Past research has claimed that countries like England, Sweden and the United States have weak family ties and they are more centred around the individual. This would mean that in times of need, families are not seen as a strong safety net and people try to cope with the situation on their own. In a recent study by Marco Albertini, Michael Gähler and Juho Härkönen, they chose to look specifically at Sweden to determine if family dissolution increased the likelihood of divorced/separated individuals moving back in to their parents’ home (intergenerational (re)co-residence).
The low levels of intergenerational co-residence in Sweden are seen as characteristics of an individualistic culture and as a result of the universalistic welfare state, which has made it possible to reduce the need to rely on one’s family. The authors argue that despite the low prevalence of co-residence with parents, family solidarity is activated in times of need and in the situation of divorce or separation, this form of housing support is considered as a solution.
Using data from Sweden in Time – Activities and Relations (STAR), which is a compilation of Swedish administrative register data, they were able to analyse 670,000 individuals over the time period of 2007-2012.
In their analysis, the authors found that overall, co-residence between parents and adult children – who are parents themselves - is rare (1.5% of the population). However, 5.3% of separated men and 3.7% of separated women co-reside with their parents, compared to 1.3% of those in a union. They also found that men are more likely to reside with their parents immediately after the separation (3.6 percentage points more likely for men and 2.1 for women) and also still four years following (2 percentage points for men and 0.8 for women).
If at least one parent of a divorced or separated individual lives in the same municipality, then the chances of intergenerational co-residence also increases. But, the authors found that this is based more on the proximity of one’s mother: Adult Swedes favour living with their mother rather than their father when they are experiencing times of need.

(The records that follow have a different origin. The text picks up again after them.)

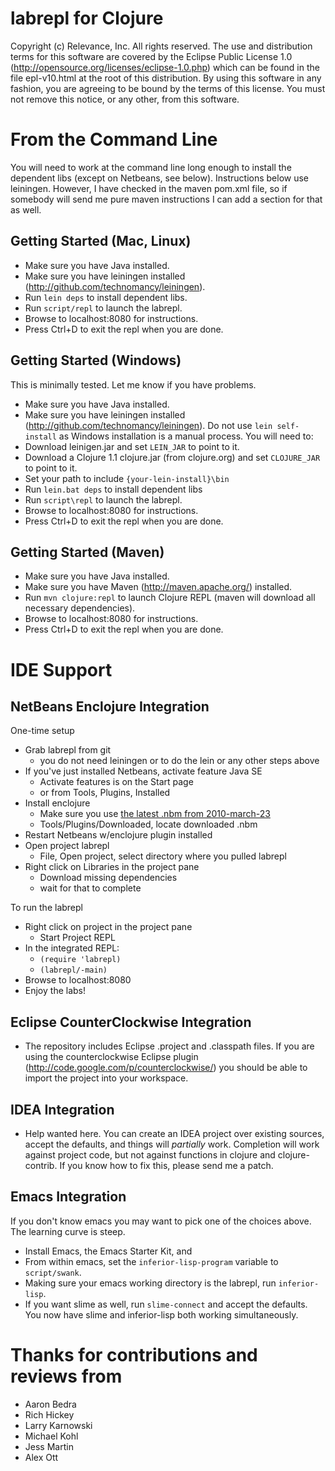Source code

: # labrepl for Clojure

Copyright (c) Relevance, Inc. All rights reserved.
The use and distribution terms for this software are covered by the
Eclipse Public License 1.0 (http://opensource.org/licenses/eclipse-1.0.php)
which can be found in the file epl-v10.html at the root of this distribution.
By using this software in any fashion, you are agreeing to be bound by
the terms of this license.
You must not remove this notice, or any other, from this software.

# From the Command Line

You will need to work at the command line long enough to install the
dependent libs (except on Netbeans, see below). Instructions below use leiningen. However, I have
checked in the maven pom.xml file, so if somebody will send me pure
maven instructions I can add a section for that as well.

## Getting Started (Mac, Linux)

* Make sure you have Java installed.
* Make sure you have leiningen installed (http://github.com/technomancy/leiningen).
* Run `lein deps` to install dependent libs.
* Run `script/repl` to launch the labrepl.
* Browse to localhost:8080 for instructions.
* Press Ctrl+D to exit the repl when you are done.

## Getting Started (Windows)

This is minimally tested. Let me know if you have problems.

* Make sure you have Java installed.
* Make sure you have leiningen installed (http://github.com/technomancy/leiningen). Do not use `lein self-install` as Windows installation is a manual process. You will need to:
* Download leinigen.jar and set `LEIN_JAR` to point to it.
* Download a Clojure 1.1 clojure.jar (from clojure.org) and set `CLOJURE_JAR` to point to it.
* Set your path to include `{your-lein-install}\bin`
* Run `lein.bat deps` to install dependent libs
* Run `script\repl` to launch the labrepl.
* Browse to localhost:8080 for instructions.
* Press Ctrl+D to exit the repl when you are done.

## Getting Started (Maven)

* Make sure you have Java installed.
* Make sure you have Maven (http://maven.apache.org/) installed.
* Run `mvn clojure:repl` to launch Clojure REPL (maven will download all necessary
  dependencies).
* Browse to localhost:8080 for instructions.
* Press Ctrl+D to exit the repl when you are done.

# IDE Support

## NetBeans Enclojure Integration

One-time setup

* Grab labrepl from git
  * you do not need leiningen or to do the lein or any other steps above
* If you've just installed Netbeans, activate feature Java SE
  * Activate features is on the Start page
  * or from Tools, Plugins, Installed
* Install enclojure
  * Make sure you use [the latest .nbm from 2010-march-23](http://github.com/downloads/EricThorsen/enclojure/enclojure-plugin-2010-23-mar.nbm)	
  * Tools/Plugins/Downloaded, locate downloaded .nbm
* Restart Netbeans w/enclojure plugin installed
* Open project labrepl
  * File, Open project, select directory where you pulled labrepl
* Right click on Libraries in the project pane
  * Download missing dependencies
  *	wait for that to complete

To run the labrepl

* Right click on project in the project pane
  * Start Project REPL
* In the integrated REPL:
  * `(require 'labrepl)`
  * `(labrepl/-main)`
* Browse to localhost:8080
* Enjoy the labs!

## Eclipse CounterClockwise Integration

* The repository includes Eclipse .project and .classpath files. If you are using the counterclockwise Eclipse plugin (http://code.google.com/p/counterclockwise/) you should be able to import the project into your workspace.

## IDEA Integration

* Help wanted here. You can create an IDEA project over existing sources, accept the defaults, and things will *partially* work. Completion will work against project code, but not against functions in clojure and clojure-contrib. If you know how to fix this, please send me a patch.

## Emacs Integration

If you don't know emacs you may want to pick one of the choices above. The learning curve is steep.

* Install Emacs, the Emacs Starter Kit, and 
* From within emacs, set the `inferior-lisp-program` variable to `script/swank`. 
* Making sure your emacs working directory is the labrepl, run `inferior-lisp`.
* If you want slime as well, run `slime-connect` and accept the defaults. You now have slime and inferior-lisp both working simultaneously.

# Thanks for contributions and reviews from

* Aaron Bedra
* Rich Hickey
* Larry Karnowski
* Michael Kohl
* Jess Martin
* Alex Ott


 
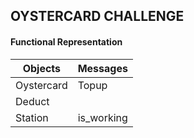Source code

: ## OYSTERCARD CHALLENGE



#### Functional Representation

Objects  | Messages
------------- | -------------
Oystercard  | Topup
| Deduct
Station  | is_working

This study provides evidence to support the argument that the family’s role as a safety net is strong in Sweden, even though previous research classifies Sweden as having weak family systems. Despite preferring residential autonomy, families are willing to step up and adopt this non-normative support strategy of co-residence. Thus, while the prevalence of adult children going back to their parent after divorce is low, the findings are significant since they show that: (i) the relative risk increases by a factor of 3-4; (ii) the effect lasts over four years after divorce and involves adults with family obligations; (iii) the family solidarity in times of need is strong also in a generous welfare state that generally allows families to choose their preferred living arrangements. Therefore, it may be time to start to rethink how Sweden’s family ties are viewed.